The interfaces are the means of communication between the engine and the systems. Systems implement the interface so that the engine can get access to a system’s functionality, and the engine implements the interface so that the systems can access the managers.
To get a clearer picture of this concept refer to Appendix A, “Example Engine Diagram”.
As described in section 2, “Parallel Execution State”, the systems are inherently discrete. By doing this, systems can run in parallel without interfering with the execution of other systems. This does cause some problems when systems need to communicate with each other as data is not guaranteed to be in a stable state. Two reasons for inter system communication are:
The first communication problem is solved by implementing the state manager described in the previous section. The state manager is discussed in more detail in section 3.2.2, “State Manager”.
To rectify the second problem, a mechanism is included for a system to provide a service that a different system can use. For a more detailed description, you can reference section 3.2.3, “Service Manager”.
The framework is responsible for tying in all the different pieces of the engine together. Engine initialization occurs within the framework, with the exception of the managers which are globally instantiated. The information about the scene is also stored in the framework. For the purpose of flexibility the scene is implemented as what is called a universal scene which contains universal objects which are merely containers for tying together the different functional parts of a scene. More information on this is available in section 3.1.2.
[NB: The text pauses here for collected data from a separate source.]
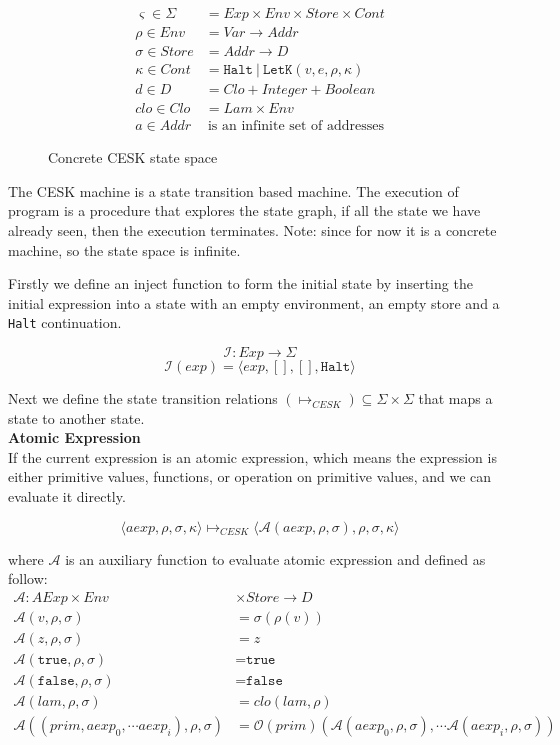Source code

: \documentclass[paper=a4, fontsize=11pt]{scrartcl} %
\numberwithin{equation}{section} %
\numberwithin{figure}{section} %
\numberwithin{table}{section} %
\begin{document}
\begin{figure}[h!]
\begin{align*}
\varsigma \in \Sigma & = Exp \times Env \times Store \times Cont \\
\rho \in Env & = Var \rightarrow Addr \\
\sigma \in Store & = Addr \rightarrow D \\
\kappa \in Cont & = \texttt{Halt} ~|~ \texttt{LetK}(v,e,\rho,\kappa) \\
d \in D & = Clo + Integer + Boolean \\
clo \in Clo & = Lam \times Env \\
a \in Addr & ~ \mbox{is an infinite set of addresses}
\end{align*}
\caption{Concrete CESK state space}
\label{fig:concretecesk}
\end{figure}

The CESK machine is a state transition based machine. The execution of program is a procedure that explores the state graph, if all the state we have already seen, then the execution terminates. Note: since for now it is a concrete machine, so the state space is infinite.

Firstly we define an inject function to form the initial state by inserting the initial expression into a state with an empty environment, an empty store and a \texttt{Halt} continuation.

$$ \mathcal{I} : Exp \rightarrow \Sigma $$
$$ \mathcal{I}(exp) = \langle exp, [], [], \texttt{Halt} \rangle $$

Next we define the state transition relations $(\longmapsto_{CESK}) \subseteq \Sigma \times \Sigma$ that maps a state to another state. \\

\textbf{Atomic Expression}\\
If the current expression is an atomic expression, which means the expression is either primitive values, functions, or operation on primitive values, and we can evaluate it directly.

$$ \langle aexp, \rho, \sigma, \kappa \rangle \longmapsto_{CESK} \langle \mathcal{A}(aexp, \rho, \sigma), \rho, \sigma, \kappa \rangle $$

where $\mathcal{A}$ is an auxiliary function to evaluate atomic expression and defined as follow:
\begin{align*}
\mathcal{A} : AExp \times Env & \times Store \rightarrow D \\
\mathcal{A}(v, \rho, \sigma) & = \sigma(\rho(v)) \\
\mathcal{A}(z, \rho, \sigma) & = z \\
\mathcal{A}(\texttt{true}, \rho, \sigma) & = \texttt{true} \\
\mathcal{A}(\texttt{false}, \rho, \sigma) & = \texttt{false} \\
\mathcal{A}(lam, \rho, \sigma) & = clo(lam, \rho)  \\
\mathcal{A}((prim, aexp_0, \cdots aexp_i), \rho, \sigma) & = \mathcal{O}(prim)(\mathcal{A}(aexp_0, \rho, \sigma), \cdots \mathcal{A}(aexp_i, \rho, \sigma))
\end{align*}
\end{document}
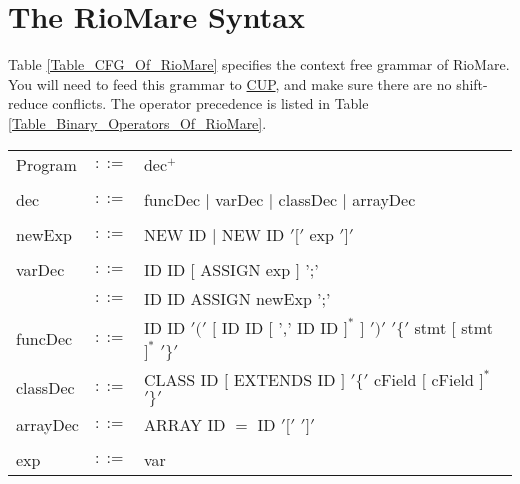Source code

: \documentclass{article}
\begin{document}
\section{The RioMare Syntax}
Table \ref{Table_CFG_Of_RioMare} specifies the context free grammar of RioMare.
You will need to feed this grammar to \href{http://www2.cs.tum.edu/projects/cup/}{CUP},
and make sure there are no shift-reduce conflicts.
The operator precedence is listed in Table
\ref{Table_Binary_Operators_Of_RioMare}. 
\begin{table}[h]
\centering
\begin{tabular}{ l c l }
Program  & $::=$ & dec$^{+}$ \\
\\
dec      & $::=$ & funcDec $|$ varDec $|$ classDec $|$ arrayDec \\
\\
newExp   & $::=$ & NEW ID $|$ NEW ID $'['$ exp $']'$ \\
\\
varDec   & $::=$ & ID ID $[$ ASSIGN exp $]$ ';' \\
         & $::=$ & ID ID ASSIGN newExp ';'      \\
funcDec  & $::=$ & ID ID $'('$ $[$ ID ID $[$ ',' ID ID $]^{*}$ $]$ $')'$ %
                   $'\{'$ stmt   $[$ stmt $]^{*}$ $'\}'$                 \\
classDec & $::=$ & CLASS ID $[$ EXTENDS ID $]$ $'\{'$ cField $[$ cField $]^{*}$ $'\}'$ \\
arrayDec & $::=$ & ARRAY ID $=$ ID $'['$ $']'$ \\
\\
exp      & $::=$ & var                                                            \\

\end{tabular}
\end{table}
\end{document}
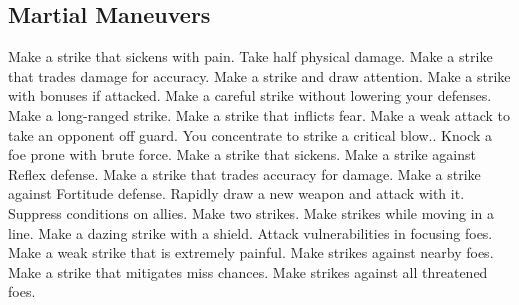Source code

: \subsection{Martial Maneuvers}\label{Martial Maneuvers}
\begin{spelllist}
 Make a strike that sickens with pain.
 Take half physical damage.
 Make a strike that trades damage for accuracy.
 Make a strike and draw attention.
 Make a strike with bonuses if attacked.
 Make a careful strike without lowering your defenses.
 Make a long-ranged strike.
 Make a strike that inflicts fear.
 Make a weak attack to take an opponent off guard.
 You concentrate to strike a critical blow..
 Knock a foe prone with brute force.
 Make a strike that sickens.
 Make a strike against Reflex defense.
 Make a strike that trades accuracy for damage.
 Make a strike against Fortitude defense.
 Rapidly draw a new weapon and attack with it.
 Suppress conditions on allies.
 Make two strikes.
 Make strikes while moving in a line.
 Make a dazing strike with a shield.
 Attack vulnerabilities in focusing foes.
 Make a weak strike that is extremely painful.
 Make strikes against nearby foes.
 Make a strike that mitigates miss chances.
 Make strikes against all threatened foes.
\end{spelllist}



\small
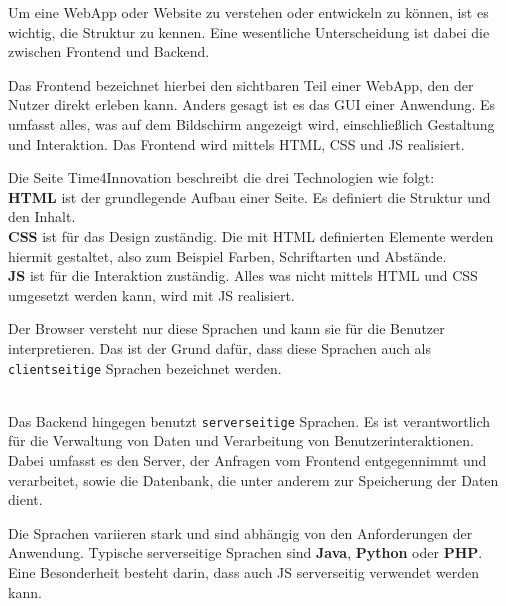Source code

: \documentclass[biblatex]{lni}
\begin{document}
Um eine \ac{WebApp} oder Website zu verstehen oder entwickeln zu können, ist es wichtig, die Struktur zu kennen.
Eine wesentliche Unterscheidung ist dabei die zwischen Frontend und Backend.

Das Frontend bezeichnet hierbei den sichtbaren Teil einer \ac{WebApp}, den der Nutzer direkt erleben kann. \cite{CMSRev}
Anders gesagt ist es das \ac{GUI} einer Anwendung.
Es umfasst alles, was auf dem Bildschirm angezeigt wird, einschließlich Gestaltung und Interaktion.
Das Frontend wird mittels \ac{HTML}, \ac{CSS} und \ac{JS} realisiert.

Die Seite Time4Innovation \cite{T4I} beschreibt die drei Technologien wie folgt: \\
\textbf{\ac{HTML}} ist der grundlegende Aufbau einer Seite.
Es definiert die Struktur und den Inhalt. \\
\textbf{\ac{CSS}} ist für das Design zuständig.
Die mit \ac{HTML} definierten Elemente werden hiermit gestaltet, also zum Beispiel Farben, Schriftarten und Abstände. \\
\textbf{\ac{JS}} ist für die Interaktion zuständig.
Alles was nicht mittels \ac{HTML} und \ac{CSS} umgesetzt werden kann, wird mit \ac{JS} realisiert.

Der Browser versteht nur diese Sprachen und kann sie für die Benutzer interpretieren. \cite{CoU}
Das ist der Grund dafür, dass diese Sprachen auch als \texttt{clientseitige} Sprachen bezeichnet werden.

\\

Das Backend hingegen benutzt \texttt{serverseitige} Sprachen. \cite{CMSRev}
Es ist verantwortlich für die Verwaltung von Daten und Verarbeitung von Benutzerinteraktionen.
Dabei umfasst es den Server, der Anfragen vom Frontend entgegennimmt und verarbeitet,
sowie die Datenbank, die unter anderem zur Speicherung der Daten dient.

Die Sprachen variieren stark und sind abhängig von den Anforderungen der Anwendung.
Typische serverseitige Sprachen sind \textbf{Java}, \textbf{Python} oder \textbf{PHP}.
Eine Besonderheit besteht darin, dass auch \ac{JS} serverseitig verwendet werden kann.

\\
\end{document}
The game loop is also located within the framework and has the following flow:
The first step in the game loop is to process all pending OS window messages as the engine operates in a windowed environment. The engine would be unresponsive to the OS if this was not done. The next step is for the scheduler to issue the systems’ tasks with the task manager. This is discussed in more detail in section 3.1.1 below. Next, the changes that the state manager (section 3.2.2) has been keeping track of are distributed to all interested parties. Finally, the framework checks the execution status to see if the engine should quit, or perform some other engine execution action like go to the next scene. The engine execution status is located in the environment manager which is discussed in section 3.2.4.
The scheduler holds the master clock for execution which is set at a pre-determined frequency. The clock can also run at an unlimited rate, for things like benchmarking mode, so that there is no waiting for the clock time to expire before proceeding.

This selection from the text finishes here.